Barbara’s Rating: 3.5 of 5 stars
Series: A Spy In The Ton #3
Publication Date: 07/24/17
This is my first book by Alyssa Alexander. After looking at reviews of the other books in this series, I may go back and read them.
I seem to be all over the place with this book. I love spy stories and I think code-breakers are some of the unsung heroes of war. This book has both and the premise of the story was a good one. I just felt that it frequently moved too slowly.
Maximilian Westwood is a second son who makes his living doing translations in the several languages he speaks. He is also a retired code-breaker for the crown. He is taciturn, growly, frowning and totally engrossed in his translations. Max is the most honorable man you could ever want to meet. That is his nature and it is also to contrast his disreputable older brother.
Vivienne Le Fleur is a British spy. She has been trained since she was a child in all of the skills to become the consummate spy. She is superb with all weapons – pistols, knives, swords, etc. The Flower is an opera dancer and the mistress of Henri. She is also totally immersed in the persona she had to adopt in order to facilitate her spying. She is so immersed that she no longer knows where that persona ends and where the real ‘her’ begins.

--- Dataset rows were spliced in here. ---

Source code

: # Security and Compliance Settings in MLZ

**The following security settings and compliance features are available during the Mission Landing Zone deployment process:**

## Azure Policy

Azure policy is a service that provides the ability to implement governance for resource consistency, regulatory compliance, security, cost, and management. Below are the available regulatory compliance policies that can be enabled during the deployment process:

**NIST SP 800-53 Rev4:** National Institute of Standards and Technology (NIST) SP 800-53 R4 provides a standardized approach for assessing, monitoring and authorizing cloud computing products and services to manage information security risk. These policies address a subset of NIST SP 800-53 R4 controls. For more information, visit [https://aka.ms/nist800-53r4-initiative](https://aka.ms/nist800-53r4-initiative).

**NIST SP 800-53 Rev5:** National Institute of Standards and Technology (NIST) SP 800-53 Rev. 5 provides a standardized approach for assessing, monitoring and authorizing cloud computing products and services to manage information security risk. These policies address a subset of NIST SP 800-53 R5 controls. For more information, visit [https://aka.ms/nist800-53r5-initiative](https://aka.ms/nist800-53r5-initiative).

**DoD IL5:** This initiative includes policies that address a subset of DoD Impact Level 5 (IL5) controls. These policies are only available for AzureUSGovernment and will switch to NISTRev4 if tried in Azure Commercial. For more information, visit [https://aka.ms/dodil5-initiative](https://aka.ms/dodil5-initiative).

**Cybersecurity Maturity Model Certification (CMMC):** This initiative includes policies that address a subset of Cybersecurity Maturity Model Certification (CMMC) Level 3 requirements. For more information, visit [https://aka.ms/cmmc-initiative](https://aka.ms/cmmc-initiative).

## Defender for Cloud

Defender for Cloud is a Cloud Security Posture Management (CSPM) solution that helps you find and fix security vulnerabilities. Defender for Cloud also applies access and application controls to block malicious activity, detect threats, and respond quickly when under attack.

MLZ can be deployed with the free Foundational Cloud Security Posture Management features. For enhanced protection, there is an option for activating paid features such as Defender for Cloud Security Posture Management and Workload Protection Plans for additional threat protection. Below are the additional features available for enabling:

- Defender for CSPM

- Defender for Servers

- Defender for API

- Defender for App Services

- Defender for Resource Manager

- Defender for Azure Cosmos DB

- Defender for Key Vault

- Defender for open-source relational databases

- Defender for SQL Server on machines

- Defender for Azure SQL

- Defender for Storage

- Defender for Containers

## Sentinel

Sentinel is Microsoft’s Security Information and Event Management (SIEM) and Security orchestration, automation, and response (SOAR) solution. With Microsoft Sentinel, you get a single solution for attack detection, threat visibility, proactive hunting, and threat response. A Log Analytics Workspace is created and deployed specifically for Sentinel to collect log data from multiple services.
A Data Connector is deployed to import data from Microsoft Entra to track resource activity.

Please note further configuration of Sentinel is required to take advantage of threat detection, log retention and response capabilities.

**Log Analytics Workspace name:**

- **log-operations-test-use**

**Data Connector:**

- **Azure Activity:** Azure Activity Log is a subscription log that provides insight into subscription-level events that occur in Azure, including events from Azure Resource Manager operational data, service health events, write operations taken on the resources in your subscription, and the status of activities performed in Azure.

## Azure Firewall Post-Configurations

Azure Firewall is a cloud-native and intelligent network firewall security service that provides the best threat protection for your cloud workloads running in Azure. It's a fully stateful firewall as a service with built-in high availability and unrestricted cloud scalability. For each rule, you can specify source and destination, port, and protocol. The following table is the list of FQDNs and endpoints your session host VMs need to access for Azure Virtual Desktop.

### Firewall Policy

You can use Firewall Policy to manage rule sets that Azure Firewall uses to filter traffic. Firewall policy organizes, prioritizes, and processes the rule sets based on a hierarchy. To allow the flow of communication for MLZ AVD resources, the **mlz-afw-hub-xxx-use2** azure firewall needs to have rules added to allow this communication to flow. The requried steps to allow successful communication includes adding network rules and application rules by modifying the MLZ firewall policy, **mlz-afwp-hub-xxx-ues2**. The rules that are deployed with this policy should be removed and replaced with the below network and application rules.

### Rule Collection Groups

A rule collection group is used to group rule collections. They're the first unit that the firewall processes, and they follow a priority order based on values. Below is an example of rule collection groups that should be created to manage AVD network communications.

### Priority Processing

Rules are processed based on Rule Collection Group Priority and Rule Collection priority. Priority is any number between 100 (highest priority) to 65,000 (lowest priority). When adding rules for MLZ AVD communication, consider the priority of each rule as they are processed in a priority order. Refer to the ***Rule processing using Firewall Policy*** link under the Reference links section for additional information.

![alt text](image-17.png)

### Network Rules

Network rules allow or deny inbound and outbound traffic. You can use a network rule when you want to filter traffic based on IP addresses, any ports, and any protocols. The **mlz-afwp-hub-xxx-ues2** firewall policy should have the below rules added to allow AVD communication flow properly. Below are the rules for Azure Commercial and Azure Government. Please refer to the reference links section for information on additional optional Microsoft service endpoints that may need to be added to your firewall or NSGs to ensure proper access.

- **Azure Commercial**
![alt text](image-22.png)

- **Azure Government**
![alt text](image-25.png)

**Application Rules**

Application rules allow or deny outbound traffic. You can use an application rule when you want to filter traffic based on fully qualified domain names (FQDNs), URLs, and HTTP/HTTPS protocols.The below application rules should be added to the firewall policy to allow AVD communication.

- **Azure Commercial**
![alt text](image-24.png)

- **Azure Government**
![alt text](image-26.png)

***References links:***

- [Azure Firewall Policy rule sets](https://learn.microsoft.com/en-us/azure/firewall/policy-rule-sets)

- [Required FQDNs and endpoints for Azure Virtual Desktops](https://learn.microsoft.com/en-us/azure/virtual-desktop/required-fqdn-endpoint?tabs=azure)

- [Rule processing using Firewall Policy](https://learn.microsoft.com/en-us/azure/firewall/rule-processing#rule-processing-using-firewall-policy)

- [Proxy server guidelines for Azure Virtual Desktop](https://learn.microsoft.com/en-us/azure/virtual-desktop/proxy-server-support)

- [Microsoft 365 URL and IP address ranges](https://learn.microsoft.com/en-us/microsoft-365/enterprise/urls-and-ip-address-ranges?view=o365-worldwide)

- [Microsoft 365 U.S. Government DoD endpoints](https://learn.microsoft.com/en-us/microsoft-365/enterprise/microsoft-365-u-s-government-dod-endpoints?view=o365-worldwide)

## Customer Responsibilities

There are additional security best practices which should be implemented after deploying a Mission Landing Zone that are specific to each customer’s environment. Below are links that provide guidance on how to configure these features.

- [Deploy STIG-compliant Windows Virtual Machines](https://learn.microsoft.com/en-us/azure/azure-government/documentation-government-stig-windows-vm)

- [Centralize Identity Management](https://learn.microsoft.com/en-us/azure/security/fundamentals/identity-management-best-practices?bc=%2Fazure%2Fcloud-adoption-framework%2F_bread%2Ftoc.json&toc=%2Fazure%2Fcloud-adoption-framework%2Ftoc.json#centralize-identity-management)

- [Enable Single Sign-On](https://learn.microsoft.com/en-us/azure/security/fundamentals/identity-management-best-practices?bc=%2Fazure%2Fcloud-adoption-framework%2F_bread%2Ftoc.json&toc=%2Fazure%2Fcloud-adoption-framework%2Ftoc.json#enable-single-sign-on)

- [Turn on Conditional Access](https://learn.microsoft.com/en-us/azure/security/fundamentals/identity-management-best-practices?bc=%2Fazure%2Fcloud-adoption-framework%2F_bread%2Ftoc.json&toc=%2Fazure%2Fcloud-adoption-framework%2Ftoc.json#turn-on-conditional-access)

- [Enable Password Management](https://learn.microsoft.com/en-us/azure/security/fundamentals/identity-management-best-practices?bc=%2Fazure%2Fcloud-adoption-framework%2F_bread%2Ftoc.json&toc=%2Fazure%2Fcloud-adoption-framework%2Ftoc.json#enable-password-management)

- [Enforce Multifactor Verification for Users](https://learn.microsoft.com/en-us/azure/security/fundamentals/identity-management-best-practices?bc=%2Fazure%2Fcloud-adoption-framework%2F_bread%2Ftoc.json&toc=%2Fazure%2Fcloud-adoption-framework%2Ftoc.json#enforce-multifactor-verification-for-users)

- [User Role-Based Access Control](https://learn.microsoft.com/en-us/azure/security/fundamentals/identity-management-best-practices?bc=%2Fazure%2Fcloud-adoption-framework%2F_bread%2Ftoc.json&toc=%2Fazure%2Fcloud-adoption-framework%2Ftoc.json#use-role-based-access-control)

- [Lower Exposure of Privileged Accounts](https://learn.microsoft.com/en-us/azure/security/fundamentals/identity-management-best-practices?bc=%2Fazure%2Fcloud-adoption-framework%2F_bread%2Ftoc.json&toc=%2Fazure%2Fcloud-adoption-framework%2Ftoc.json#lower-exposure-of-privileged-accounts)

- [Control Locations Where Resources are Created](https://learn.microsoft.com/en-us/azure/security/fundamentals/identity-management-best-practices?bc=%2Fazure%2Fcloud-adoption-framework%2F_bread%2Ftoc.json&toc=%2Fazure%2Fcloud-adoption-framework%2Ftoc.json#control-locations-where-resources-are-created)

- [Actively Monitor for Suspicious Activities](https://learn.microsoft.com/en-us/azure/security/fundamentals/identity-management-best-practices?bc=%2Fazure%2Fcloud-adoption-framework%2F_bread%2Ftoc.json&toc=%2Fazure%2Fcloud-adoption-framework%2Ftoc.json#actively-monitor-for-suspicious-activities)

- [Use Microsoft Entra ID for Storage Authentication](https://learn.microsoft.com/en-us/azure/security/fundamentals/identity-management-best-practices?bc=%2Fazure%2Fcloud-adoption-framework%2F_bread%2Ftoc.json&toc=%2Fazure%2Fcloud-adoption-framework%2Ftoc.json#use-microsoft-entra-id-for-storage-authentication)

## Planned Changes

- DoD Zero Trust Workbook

Henri is the handler for Vivienne, The Flower, and I won’t say much about him other than to say that he’s a real jerk.
A French spymaster known as The Vulture wants to recruit the Flower and turn her into a double agent by any means – fair or foul – mostly foul. When she won’t turn, he kidnaps her sister to force her to do her bidding.
Flower worked with Max when he was a government code-breaker and she trusted him – at least as much as she trusted anyone. So, when she needed to have the Vulture’s coded messages deciphered, she went to him. They end up working together to solve the mystery.
What I really didn’t like really didn’t have much to do with the story – Max’s brother was really detestable and I would have loved it if something irreversible had happened to him. He could die or he could go insane or . . . Well, I just didn’t care, but it would have been nice for Max to take over the title or at least the management of the estate.
I also didn’t like that there was no real, lasting punishment for Henri. Somebody other than the Flower should have taken him on!
“I requested and received this book at no cost to me and volunteered to read it; my review is my honest opinion and given without any influence by the author or publisher.”